THEORETICAL-STUDY OF [4]PARACYCLOPHANE AND ITS DEWAR BENZENE AND PRISMANE VALENCE ISOMERS

Ab initio calculations were carried out for [4]paracyclophane (1) and its Dewar benzene (2) and prismane (3) valence isomers. The compounds were studied using AO basis sets ranging from 6-31G type to such of triple-zeta type including d and f functions on the carbon atoms and p functions at the hydrogen atoms. Complete geometry optimizations were performed with basis sets up to double-zeta quality. The critical geometrical distortion angle of the benzene ring of 1 is calculated to be 29.7-degrees which is 5-degrees larger than for the [5]paracyclophane molecule. The calculated strain energies of the three isomers (91.3, 1.6, and 4 kcal/mol for compounds 1-3) show that only the relative energy of the benzene isomer is affected by the short (CH2)4 chain.
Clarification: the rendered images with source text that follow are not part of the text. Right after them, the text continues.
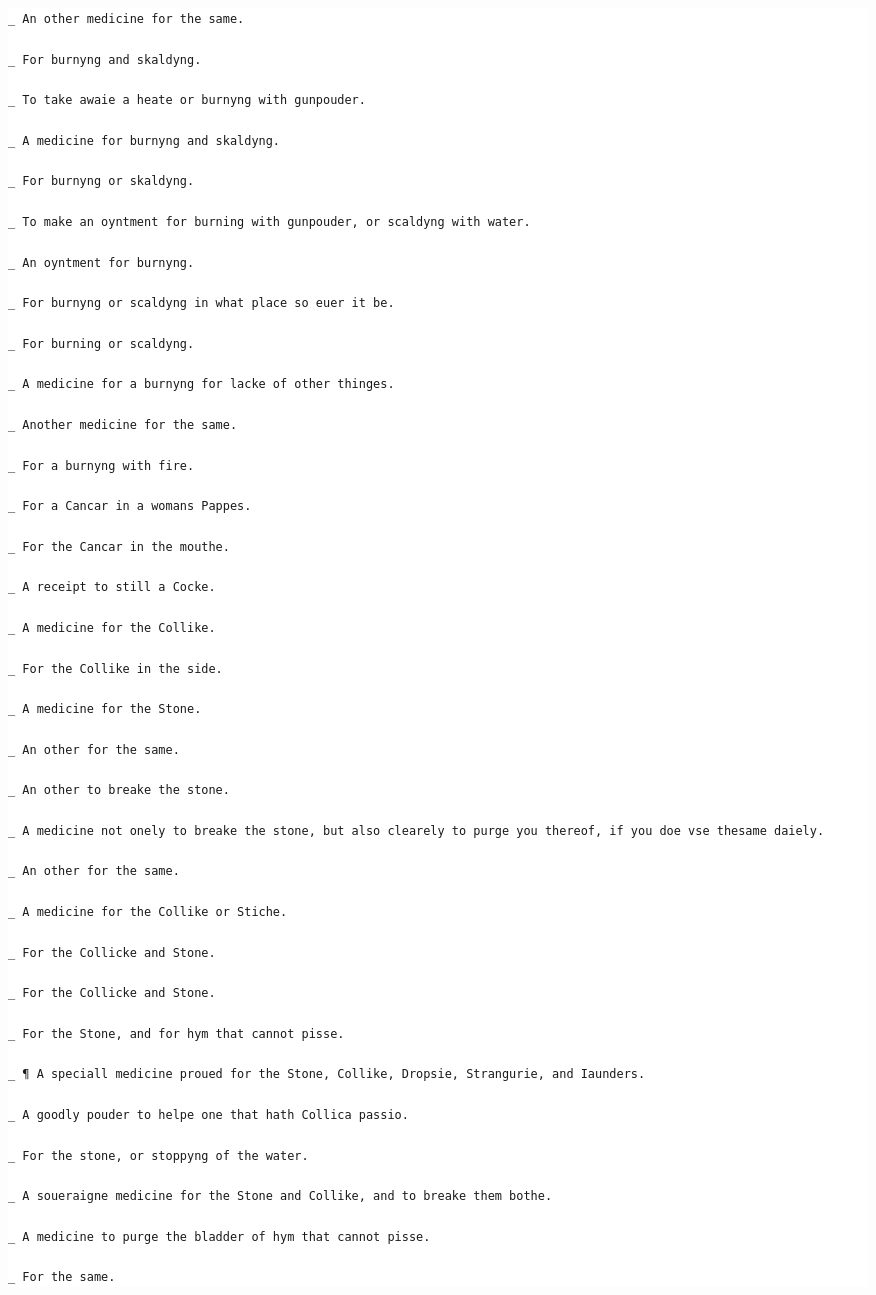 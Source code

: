     _ An other medicine for the same.

    _ For burnyng and skaldyng.

    _ To take awaie a heate or burnyng with gunpouder.

    _ A medicine for burnyng and skaldyng.

    _ For burnyng or skaldyng.

    _ To make an oyntment for burning with gunpouder, or scaldyng with water.

    _ An oyntment for burnyng.

    _ For burnyng or scaldyng in what place so euer it be.

    _ For burning or scaldyng.

    _ A medicine for a burnyng for lacke of other thinges.

    _ Another medicine for the same.

    _ For a burnyng with fire.

    _ For a Cancar in a womans Pappes.

    _ For the Cancar in the mouthe.

    _ A receipt to still a Cocke.

    _ A medicine for the Collike.

    _ For the Collike in the side.

    _ A medicine for the Stone.

    _ An other for the same.

    _ An other to breake the stone.

    _ A medicine not onely to breake the stone, but also clearely to purge you thereof, if you doe vse thesame daiely.

    _ An other for the same.

    _ A medicine for the Collike or Stiche.

    _ For the Collicke and Stone.

    _ For the Collicke and Stone.

    _ For the Stone, and for hym that cannot pisse.

    _ ¶ A speciall medicine proued for the Stone, Collike, Dropsie, Strangurie, and Iaunders.

    _ A goodly pouder to helpe one that hath Collica passio.

    _ For the stone, or stoppyng of the water.

    _ A soueraigne medicine for the Stone and Collike, and to breake them bothe.

    _ A medicine to purge the bladder of hym that cannot pisse.

    _ For the same.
Furthermore it is found that the SCF approximation is not suitable for the calculation of the energy difference between the benzene and the corresponding Dewar benzene form due to a partial diradicaloid character of 1. The employment of MP2, MP4SDTQ, CAS-SCF, and MRD-CI correlation energy treatments yields an estimated energy difference of DELTAE = 0 +/- 3 kcal/mol between 1 and 2. Corrected DELTAE values obtained from various semiempirical treatments agree with this prediction. Additionally the lowest triplet and three of the lowest excited singlet states of 1 were considered using the MRD-CI method. The calculated excited-state energies are in reasonable agreement with the experimental UV spectrum of 1. On the basis of the calculational results the [4] paracyclophane molecule is classified as benzene-like due to the topological similarity to the parent compound.